§ PROBLEM STATEMENT
Omit the images and retype the records verbatim.

═════ THE DATA

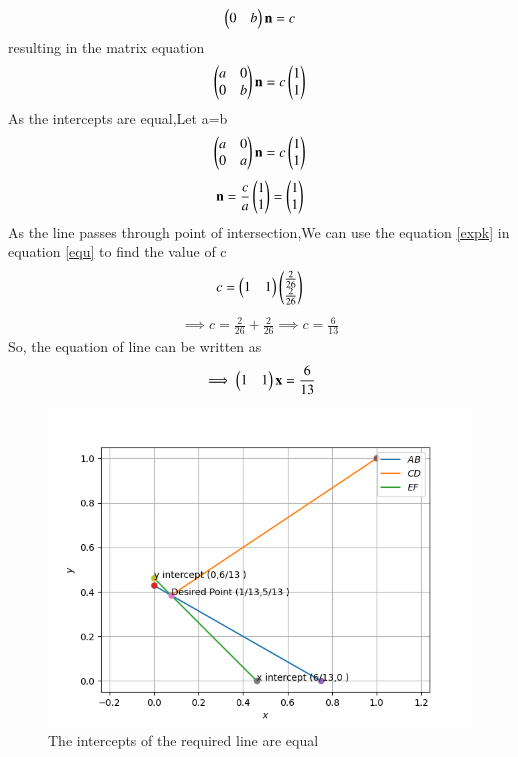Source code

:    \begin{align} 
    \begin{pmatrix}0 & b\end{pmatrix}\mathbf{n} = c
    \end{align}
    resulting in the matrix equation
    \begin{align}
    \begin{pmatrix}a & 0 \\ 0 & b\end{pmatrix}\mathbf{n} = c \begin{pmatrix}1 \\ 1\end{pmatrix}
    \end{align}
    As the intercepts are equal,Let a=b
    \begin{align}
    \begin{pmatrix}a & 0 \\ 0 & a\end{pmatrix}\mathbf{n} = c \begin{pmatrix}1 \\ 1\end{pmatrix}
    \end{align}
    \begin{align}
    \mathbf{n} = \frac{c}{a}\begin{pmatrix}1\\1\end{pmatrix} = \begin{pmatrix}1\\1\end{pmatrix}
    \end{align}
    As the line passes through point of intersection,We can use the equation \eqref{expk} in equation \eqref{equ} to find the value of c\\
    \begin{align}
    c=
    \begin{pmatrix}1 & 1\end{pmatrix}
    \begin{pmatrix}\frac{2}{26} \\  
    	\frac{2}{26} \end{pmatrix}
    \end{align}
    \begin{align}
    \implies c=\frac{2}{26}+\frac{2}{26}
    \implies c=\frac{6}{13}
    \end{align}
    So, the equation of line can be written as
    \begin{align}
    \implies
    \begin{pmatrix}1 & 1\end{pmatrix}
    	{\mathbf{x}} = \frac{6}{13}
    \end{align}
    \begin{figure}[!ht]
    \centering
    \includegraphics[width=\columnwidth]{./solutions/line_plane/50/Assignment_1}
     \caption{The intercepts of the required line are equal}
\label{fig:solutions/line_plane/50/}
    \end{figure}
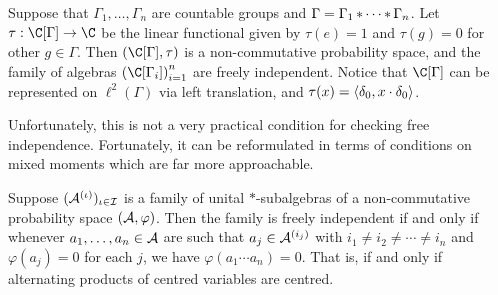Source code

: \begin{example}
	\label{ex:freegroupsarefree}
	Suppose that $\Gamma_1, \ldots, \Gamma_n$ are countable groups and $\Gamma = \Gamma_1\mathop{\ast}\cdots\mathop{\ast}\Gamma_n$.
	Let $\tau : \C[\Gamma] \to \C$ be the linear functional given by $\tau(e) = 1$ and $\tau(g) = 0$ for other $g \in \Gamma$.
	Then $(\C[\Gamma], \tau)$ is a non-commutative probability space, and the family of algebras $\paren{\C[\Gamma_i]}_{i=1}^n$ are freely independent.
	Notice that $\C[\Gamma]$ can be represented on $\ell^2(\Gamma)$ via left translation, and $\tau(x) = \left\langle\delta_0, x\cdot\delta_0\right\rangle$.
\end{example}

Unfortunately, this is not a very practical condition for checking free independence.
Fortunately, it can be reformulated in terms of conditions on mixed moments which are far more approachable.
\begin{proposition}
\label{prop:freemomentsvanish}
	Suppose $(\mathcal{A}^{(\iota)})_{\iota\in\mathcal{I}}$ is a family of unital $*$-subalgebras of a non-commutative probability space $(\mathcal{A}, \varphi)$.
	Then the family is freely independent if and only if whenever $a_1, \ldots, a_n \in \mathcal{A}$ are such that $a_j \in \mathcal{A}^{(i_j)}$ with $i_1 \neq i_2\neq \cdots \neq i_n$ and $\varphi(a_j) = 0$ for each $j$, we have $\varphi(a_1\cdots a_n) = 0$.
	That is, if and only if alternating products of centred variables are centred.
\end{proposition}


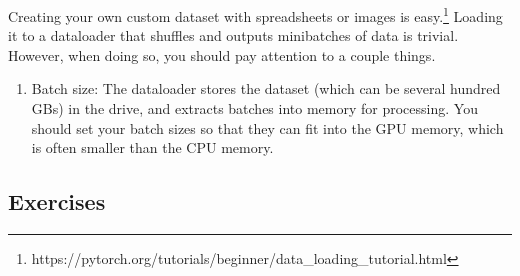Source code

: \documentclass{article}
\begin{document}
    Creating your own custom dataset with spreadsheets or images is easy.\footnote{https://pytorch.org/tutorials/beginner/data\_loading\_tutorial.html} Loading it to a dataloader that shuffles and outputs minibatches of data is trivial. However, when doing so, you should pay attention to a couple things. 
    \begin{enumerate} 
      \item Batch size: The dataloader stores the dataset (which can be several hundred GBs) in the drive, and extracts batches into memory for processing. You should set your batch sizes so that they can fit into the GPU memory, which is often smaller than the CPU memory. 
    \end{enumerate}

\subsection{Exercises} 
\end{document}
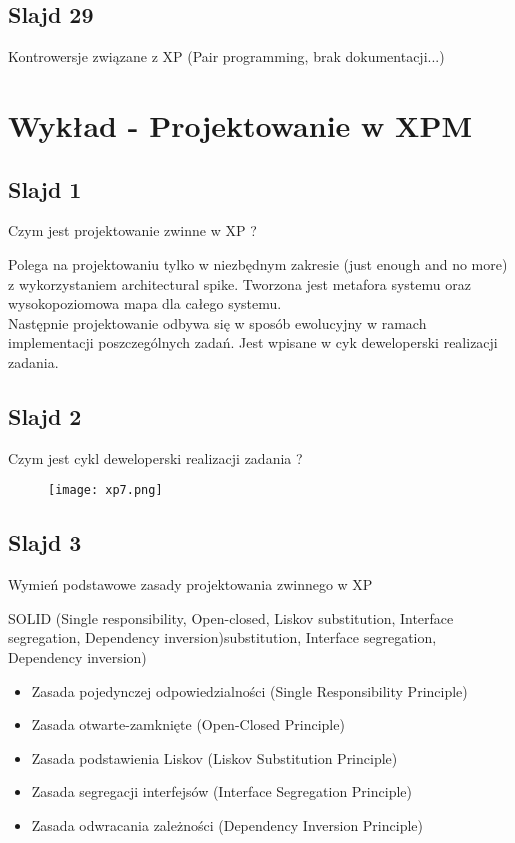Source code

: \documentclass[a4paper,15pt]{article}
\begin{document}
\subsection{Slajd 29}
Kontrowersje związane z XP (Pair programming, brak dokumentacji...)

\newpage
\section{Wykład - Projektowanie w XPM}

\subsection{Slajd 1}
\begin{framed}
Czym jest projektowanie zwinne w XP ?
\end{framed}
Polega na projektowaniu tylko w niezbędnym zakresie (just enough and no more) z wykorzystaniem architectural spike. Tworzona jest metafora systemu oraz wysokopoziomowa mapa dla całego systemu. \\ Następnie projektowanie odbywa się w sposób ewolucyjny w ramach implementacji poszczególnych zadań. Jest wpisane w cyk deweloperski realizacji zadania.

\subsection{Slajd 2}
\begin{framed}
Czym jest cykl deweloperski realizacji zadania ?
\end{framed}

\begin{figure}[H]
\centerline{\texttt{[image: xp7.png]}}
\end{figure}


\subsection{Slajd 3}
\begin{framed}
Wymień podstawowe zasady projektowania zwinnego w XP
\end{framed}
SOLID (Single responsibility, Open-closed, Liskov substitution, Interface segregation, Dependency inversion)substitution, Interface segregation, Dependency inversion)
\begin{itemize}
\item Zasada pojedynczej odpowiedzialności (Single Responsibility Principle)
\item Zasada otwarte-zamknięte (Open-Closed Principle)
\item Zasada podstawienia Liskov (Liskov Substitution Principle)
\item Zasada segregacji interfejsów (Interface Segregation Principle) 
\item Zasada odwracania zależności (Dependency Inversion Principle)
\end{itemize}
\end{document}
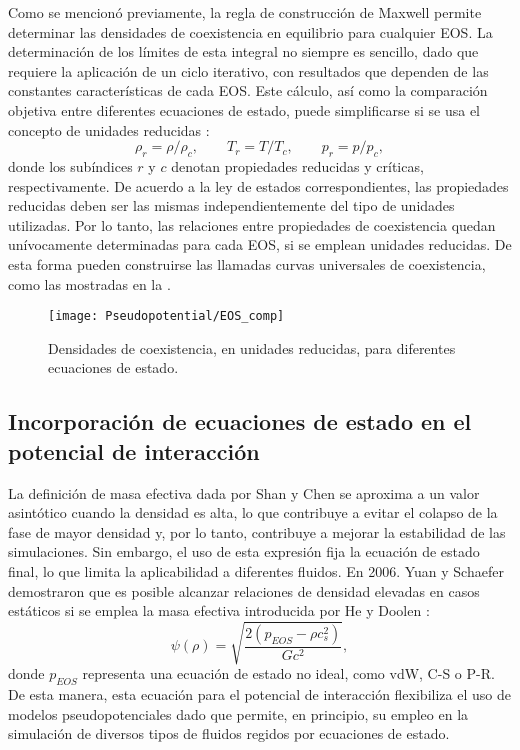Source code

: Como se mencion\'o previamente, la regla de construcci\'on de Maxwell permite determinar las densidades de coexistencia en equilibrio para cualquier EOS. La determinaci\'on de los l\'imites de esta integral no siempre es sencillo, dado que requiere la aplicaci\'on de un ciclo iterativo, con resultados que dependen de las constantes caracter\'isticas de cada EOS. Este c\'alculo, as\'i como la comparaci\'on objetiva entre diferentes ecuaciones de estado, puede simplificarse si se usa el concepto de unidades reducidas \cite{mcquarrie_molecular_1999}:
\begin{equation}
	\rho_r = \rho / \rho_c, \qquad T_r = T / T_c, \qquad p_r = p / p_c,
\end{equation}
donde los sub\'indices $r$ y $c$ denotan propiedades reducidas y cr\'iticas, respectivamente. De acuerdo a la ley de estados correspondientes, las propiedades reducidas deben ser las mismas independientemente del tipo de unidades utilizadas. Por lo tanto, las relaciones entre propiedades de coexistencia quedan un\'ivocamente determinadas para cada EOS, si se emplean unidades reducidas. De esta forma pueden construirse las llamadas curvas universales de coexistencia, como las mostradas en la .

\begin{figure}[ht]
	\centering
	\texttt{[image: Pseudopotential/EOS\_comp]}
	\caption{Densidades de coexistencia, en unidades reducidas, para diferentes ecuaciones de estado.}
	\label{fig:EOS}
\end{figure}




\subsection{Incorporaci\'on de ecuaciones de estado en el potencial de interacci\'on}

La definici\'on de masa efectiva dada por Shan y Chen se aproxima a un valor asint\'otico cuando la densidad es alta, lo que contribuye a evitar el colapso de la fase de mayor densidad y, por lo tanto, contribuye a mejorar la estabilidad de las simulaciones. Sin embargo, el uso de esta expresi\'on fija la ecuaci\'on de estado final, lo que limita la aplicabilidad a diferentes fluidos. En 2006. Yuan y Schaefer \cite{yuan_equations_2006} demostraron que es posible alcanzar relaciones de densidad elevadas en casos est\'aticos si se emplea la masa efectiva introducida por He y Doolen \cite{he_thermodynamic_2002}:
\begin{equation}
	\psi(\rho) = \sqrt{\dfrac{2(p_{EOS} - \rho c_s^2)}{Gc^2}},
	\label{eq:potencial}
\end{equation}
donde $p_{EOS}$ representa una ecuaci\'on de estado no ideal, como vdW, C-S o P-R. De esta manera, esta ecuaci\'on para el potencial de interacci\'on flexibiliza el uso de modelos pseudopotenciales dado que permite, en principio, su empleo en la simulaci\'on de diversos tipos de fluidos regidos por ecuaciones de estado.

══════════

§ REPLY TO THE TASK
Source code

:    \begin{align} 
    \begin{pmatrix}0 & b\end{pmatrix}\mathbf{n} = c
    \end{align}
    resulting in the matrix equation
    \begin{align}
    \begin{pmatrix}a & 0 \\ 0 & b\end{pmatrix}\mathbf{n} = c \begin{pmatrix}1 \\ 1\end{pmatrix}
    \end{align}
    As the intercepts are equal,Let a=b
    \begin{align}
    \begin{pmatrix}a & 0 \\ 0 & a\end{pmatrix}\mathbf{n} = c \begin{pmatrix}1 \\ 1\end{pmatrix}
    \end{align}
    \begin{align}
    \mathbf{n} = \frac{c}{a}\begin{pmatrix}1\\1\end{pmatrix} = \begin{pmatrix}1\\1\end{pmatrix}
    \end{align}
    As the line passes through point of intersection,We can use the equation \eqref{expk} in equation \eqref{equ} to find the value of c\\
    \begin{align}
    c=
    \begin{pmatrix}1 & 1\end{pmatrix}
    \begin{pmatrix}\frac{2}{26} \\  
    	\frac{2}{26} \end{pmatrix}
    \end{align}
    \begin{align}
    \implies c=\frac{2}{26}+\frac{2}{26}
    \implies c=\frac{6}{13}
    \end{align}
    So, the equation of line can be written as
    \begin{align}
    \implies
    \begin{pmatrix}1 & 1\end{pmatrix}
    	{\mathbf{x}} = \frac{6}{13}
    \end{align}
    \begin{figure}[!ht]
    \centering
    \includegraphics[width=\columnwidth]{./solutions/line_plane/50/Assignment_1}
     \caption{The intercepts of the required line are equal}
\label{fig:solutions/line_plane/50/}
    \end{figure}
Source code

: \begin{example}
	\label{ex:freegroupsarefree}
	Suppose that $\Gamma_1, \ldots, \Gamma_n$ are countable groups and $\Gamma = \Gamma_1\mathop{\ast}\cdots\mathop{\ast}\Gamma_n$.
	Let $\tau : \C[\Gamma] \to \C$ be the linear functional given by $\tau(e) = 1$ and $\tau(g) = 0$ for other $g \in \Gamma$.
	Then $(\C[\Gamma], \tau)$ is a non-commutative probability space, and the family of algebras $\paren{\C[\Gamma_i]}_{i=1}^n$ are freely independent.
	Notice that $\C[\Gamma]$ can be represented on $\ell^2(\Gamma)$ via left translation, and $\tau(x) = \left\langle\delta_0, x\cdot\delta_0\right\rangle$.
\end{example}

Unfortunately, this is not a very practical condition for checking free independence.
Fortunately, it can be reformulated in terms of conditions on mixed moments which are far more approachable.
\begin{proposition}
\label{prop:freemomentsvanish}
	Suppose $(\mathcal{A}^{(\iota)})_{\iota\in\mathcal{I}}$ is a family of unital $*$-subalgebras of a non-commutative probability space $(\mathcal{A}, \varphi)$.
	Then the family is freely independent if and only if whenever $a_1, \ldots, a_n \in \mathcal{A}$ are such that $a_j \in \mathcal{A}^{(i_j)}$ with $i_1 \neq i_2\neq \cdots \neq i_n$ and $\varphi(a_j) = 0$ for each $j$, we have $\varphi(a_1\cdots a_n) = 0$.
	That is, if and only if alternating products of centred variables are centred.
\end{proposition}


Source code

: \documentclass{article}
\begin{document}
    Creating your own custom dataset with spreadsheets or images is easy.\footnote{https://pytorch.org/tutorials/beginner/data\_loading\_tutorial.html} Loading it to a dataloader that shuffles and outputs minibatches of data is trivial. However, when doing so, you should pay attention to a couple things. 
    \begin{enumerate} 
      \item Batch size: The dataloader stores the dataset (which can be several hundred GBs) in the drive, and extracts batches into memory for processing. You should set your batch sizes so that they can fit into the GPU memory, which is often smaller than the CPU memory. 
    \end{enumerate}

\subsection{Exercises} 
\end{document}
Source code

: \documentclass[a4paper,15pt]{article}
\begin{document}
\subsection{Slajd 29}
Kontrowersje związane z XP (Pair programming, brak dokumentacji...)

\newpage
\section{Wykład - Projektowanie w XPM}

\subsection{Slajd 1}
\begin{framed}
Czym jest projektowanie zwinne w XP ?
\end{framed}
Polega na projektowaniu tylko w niezbędnym zakresie (just enough and no more) z wykorzystaniem architectural spike. Tworzona jest metafora systemu oraz wysokopoziomowa mapa dla całego systemu. \\ Następnie projektowanie odbywa się w sposób ewolucyjny w ramach implementacji poszczególnych zadań. Jest wpisane w cyk deweloperski realizacji zadania.

\subsection{Slajd 2}
\begin{framed}
Czym jest cykl deweloperski realizacji zadania ?
\end{framed}

\begin{figure}[H]
\centerline{\texttt{[image: xp7.png]}}
\end{figure}


\subsection{Slajd 3}
\begin{framed}
Wymień podstawowe zasady projektowania zwinnego w XP
\end{framed}
SOLID (Single responsibility, Open-closed, Liskov substitution, Interface segregation, Dependency inversion)substitution, Interface segregation, Dependency inversion)
\begin{itemize}
\item Zasada pojedynczej odpowiedzialności (Single Responsibility Principle)
\item Zasada otwarte-zamknięte (Open-Closed Principle)
\item Zasada podstawienia Liskov (Liskov Substitution Principle)
\item Zasada segregacji interfejsów (Interface Segregation Principle) 
\item Zasada odwracania zależności (Dependency Inversion Principle)
\end{itemize}
\end{document}
Source code

: Como se mencion\'o previamente, la regla de construcci\'on de Maxwell permite determinar las densidades de coexistencia en equilibrio para cualquier EOS. La determinaci\'on de los l\'imites de esta integral no siempre es sencillo, dado que requiere la aplicaci\'on de un ciclo iterativo, con resultados que dependen de las constantes caracter\'isticas de cada EOS. Este c\'alculo, as\'i como la comparaci\'on objetiva entre diferentes ecuaciones de estado, puede simplificarse si se usa el concepto de unidades reducidas \cite{mcquarrie_molecular_1999}:
\begin{equation}
	\rho_r = \rho / \rho_c, \qquad T_r = T / T_c, \qquad p_r = p / p_c,
\end{equation}
donde los sub\'indices $r$ y $c$ denotan propiedades reducidas y cr\'iticas, respectivamente. De acuerdo a la ley de estados correspondientes, las propiedades reducidas deben ser las mismas independientemente del tipo de unidades utilizadas. Por lo tanto, las relaciones entre propiedades de coexistencia quedan un\'ivocamente determinadas para cada EOS, si se emplean unidades reducidas. De esta forma pueden construirse las llamadas curvas universales de coexistencia, como las mostradas en la .

\begin{figure}[ht]
	\centering
	\texttt{[image: Pseudopotential/EOS\_comp]}
	\caption{Densidades de coexistencia, en unidades reducidas, para diferentes ecuaciones de estado.}
	\label{fig:EOS}
\end{figure}




\subsection{Incorporaci\'on de ecuaciones de estado en el potencial de interacci\'on}

La definici\'on de masa efectiva dada por Shan y Chen se aproxima a un valor asint\'otico cuando la densidad es alta, lo que contribuye a evitar el colapso de la fase de mayor densidad y, por lo tanto, contribuye a mejorar la estabilidad de las simulaciones. Sin embargo, el uso de esta expresi\'on fija la ecuaci\'on de estado final, lo que limita la aplicabilidad a diferentes fluidos. En 2006. Yuan y Schaefer \cite{yuan_equations_2006} demostraron que es posible alcanzar relaciones de densidad elevadas en casos est\'aticos si se emplea la masa efectiva introducida por He y Doolen \cite{he_thermodynamic_2002}:
\begin{equation}
	\psi(\rho) = \sqrt{\dfrac{2(p_{EOS} - \rho c_s^2)}{Gc^2}},
	\label{eq:potencial}
\end{equation}
donde $p_{EOS}$ representa una ecuaci\'on de estado no ideal, como vdW, C-S o P-R. De esta manera, esta ecuaci\'on para el potencial de interacci\'on flexibiliza el uso de modelos pseudopotenciales dado que permite, en principio, su empleo en la simulaci\'on de diversos tipos de fluidos regidos por ecuaciones de estado.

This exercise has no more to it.